L'ogre – Jacques Chessex

Le lecteur l'apprendra peut-être, l'auteur de ces lignes vit en Suisse, "pays beau comme un gâteau d'anniversaire, avec son chocolat, ses montagnes à la crème, ses trains électriques et son armée de milice" (Plonk & Replonk, de mémoire). J'ai ainsi apprécié de découvrir avec Chessex un auteur parlant avec talent de cette contrée.
L'Ogre, prix Goncourt dans les années 70, raconte l'errance dans sa propre vie de Jean Calmet, prof de latin à Lausanne, fils de son père, l'ogre du titre. Le père Calmet est une présence écrasante, dévorante, castratrice, débordante de puissance et de vitalité. Un médecin, maître des chairs et des corps, craint et respecté de tous. Le père meurt, le fils devrait se sentir libéré mais la présence énorme ne cesse de l'habiter, de le dévorer de l'intérieur, de saper toute énergie et toute volonté.

Ce livre a plusieurs qualités. Une vraie écriture, épaisse et lourde, en écho au pays et au récit. Une capacité très particulière à évoquer ces régions de l'ouest de la Suisse, Lausanne, la Broye, le bord du lac, les maisons, les terres, leurs habitants. Chessex aime et châtie à la fois, montrant la sève particulière de ces régions et sociétés et leur pouvoir d'enfermement destructeur. Autres qualités, un vrai talent pour décrire le goût, l'énergie de la vie, contrebalancé par une ironie sauvage, donnant des moments à hurler de rire (le choix de l'urne, la scène d'amour avec "la fille au chat", les tentatives du directeur du gymnase pour reprendre la main sur les étudiants rebelles, le voyage à Berne...). Le héros est un personnage qu'on a à la fois envie de plaindre et de gifler, et cette distance est très bien posée par l'auteur.

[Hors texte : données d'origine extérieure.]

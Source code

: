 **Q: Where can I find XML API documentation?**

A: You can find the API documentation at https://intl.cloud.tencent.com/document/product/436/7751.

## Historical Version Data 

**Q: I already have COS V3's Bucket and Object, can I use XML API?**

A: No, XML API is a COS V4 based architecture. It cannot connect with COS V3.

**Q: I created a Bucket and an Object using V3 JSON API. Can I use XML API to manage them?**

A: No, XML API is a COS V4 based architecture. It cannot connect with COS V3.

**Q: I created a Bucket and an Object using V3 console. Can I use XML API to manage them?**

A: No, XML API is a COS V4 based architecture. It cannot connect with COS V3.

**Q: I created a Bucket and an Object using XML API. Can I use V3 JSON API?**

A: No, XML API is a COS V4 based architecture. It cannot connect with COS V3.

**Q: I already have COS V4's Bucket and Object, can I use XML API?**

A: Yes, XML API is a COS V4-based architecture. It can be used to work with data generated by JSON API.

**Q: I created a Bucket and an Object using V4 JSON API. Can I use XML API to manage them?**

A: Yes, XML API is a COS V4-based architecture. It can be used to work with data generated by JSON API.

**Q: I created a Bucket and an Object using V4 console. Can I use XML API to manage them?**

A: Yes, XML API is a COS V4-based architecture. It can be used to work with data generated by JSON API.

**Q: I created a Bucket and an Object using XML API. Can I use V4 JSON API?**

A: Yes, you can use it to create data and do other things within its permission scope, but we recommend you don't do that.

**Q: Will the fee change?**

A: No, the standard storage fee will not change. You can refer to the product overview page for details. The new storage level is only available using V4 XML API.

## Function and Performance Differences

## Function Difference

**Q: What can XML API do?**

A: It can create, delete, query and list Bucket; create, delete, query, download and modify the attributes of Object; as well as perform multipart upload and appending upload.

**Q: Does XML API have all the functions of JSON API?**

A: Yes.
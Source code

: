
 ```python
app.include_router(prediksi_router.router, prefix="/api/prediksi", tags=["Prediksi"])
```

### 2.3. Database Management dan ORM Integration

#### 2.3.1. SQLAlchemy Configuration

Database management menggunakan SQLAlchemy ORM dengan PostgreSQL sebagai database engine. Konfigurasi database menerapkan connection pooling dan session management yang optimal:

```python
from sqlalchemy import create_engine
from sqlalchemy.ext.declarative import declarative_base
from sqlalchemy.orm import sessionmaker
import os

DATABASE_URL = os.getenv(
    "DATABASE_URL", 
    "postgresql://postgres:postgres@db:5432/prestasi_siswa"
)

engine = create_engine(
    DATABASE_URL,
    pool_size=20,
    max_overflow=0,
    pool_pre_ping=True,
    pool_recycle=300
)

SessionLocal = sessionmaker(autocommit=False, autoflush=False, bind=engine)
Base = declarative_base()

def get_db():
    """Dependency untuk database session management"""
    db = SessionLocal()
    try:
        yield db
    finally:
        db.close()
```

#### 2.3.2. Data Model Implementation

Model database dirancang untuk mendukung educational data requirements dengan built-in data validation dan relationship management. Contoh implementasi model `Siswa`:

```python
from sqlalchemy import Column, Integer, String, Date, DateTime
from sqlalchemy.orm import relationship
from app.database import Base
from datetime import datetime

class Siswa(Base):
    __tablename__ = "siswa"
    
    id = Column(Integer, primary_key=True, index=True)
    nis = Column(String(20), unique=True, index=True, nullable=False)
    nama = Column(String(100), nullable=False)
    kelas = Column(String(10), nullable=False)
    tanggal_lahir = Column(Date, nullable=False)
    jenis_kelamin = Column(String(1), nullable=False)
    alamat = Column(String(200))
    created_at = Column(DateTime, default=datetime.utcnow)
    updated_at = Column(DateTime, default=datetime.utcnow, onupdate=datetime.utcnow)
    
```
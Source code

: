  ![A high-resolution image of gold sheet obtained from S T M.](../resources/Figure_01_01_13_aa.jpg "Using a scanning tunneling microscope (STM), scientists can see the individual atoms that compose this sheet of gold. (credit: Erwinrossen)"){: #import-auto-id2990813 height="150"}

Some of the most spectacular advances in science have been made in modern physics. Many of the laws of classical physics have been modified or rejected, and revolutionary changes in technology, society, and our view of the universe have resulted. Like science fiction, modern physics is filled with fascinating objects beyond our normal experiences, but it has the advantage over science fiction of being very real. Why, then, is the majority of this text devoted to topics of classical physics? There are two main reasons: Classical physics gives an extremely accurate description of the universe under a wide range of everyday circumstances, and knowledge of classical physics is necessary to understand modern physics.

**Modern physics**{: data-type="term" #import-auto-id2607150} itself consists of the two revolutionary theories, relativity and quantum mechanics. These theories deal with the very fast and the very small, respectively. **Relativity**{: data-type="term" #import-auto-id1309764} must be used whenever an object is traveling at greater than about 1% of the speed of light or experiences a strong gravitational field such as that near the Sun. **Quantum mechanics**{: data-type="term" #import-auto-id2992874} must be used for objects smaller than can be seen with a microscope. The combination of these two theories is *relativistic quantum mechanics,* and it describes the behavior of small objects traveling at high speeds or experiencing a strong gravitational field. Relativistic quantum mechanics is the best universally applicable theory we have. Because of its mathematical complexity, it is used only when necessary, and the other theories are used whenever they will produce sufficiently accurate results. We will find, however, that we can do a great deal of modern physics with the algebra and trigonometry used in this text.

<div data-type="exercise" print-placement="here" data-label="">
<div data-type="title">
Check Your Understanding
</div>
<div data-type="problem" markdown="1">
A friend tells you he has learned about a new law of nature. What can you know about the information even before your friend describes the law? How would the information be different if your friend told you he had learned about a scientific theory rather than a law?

Si j'ai été séduit par de nombreux passages, le livre lui-même m'a laissé dubitatif. Avec le titre qu'il portait, je ne cessais d'espérer un glissement fantastique dans la lignée du Roi des Aulnes. Mais pas de réalisme magique chez Chessex (malgré un cadre qui s'y prêterait), juste un récit lourdement réaliste, au propos transparent, drôle, cruel, mais pas vraiment intéressant. Dommage. Du même auteur, j'avais bien préféré Un juif pour l'exemple, où le style terrien appuyait vraiment le récit historique et où la puissance du fait divers suffisait seule à porter le récit, sans psychologisme de bazar.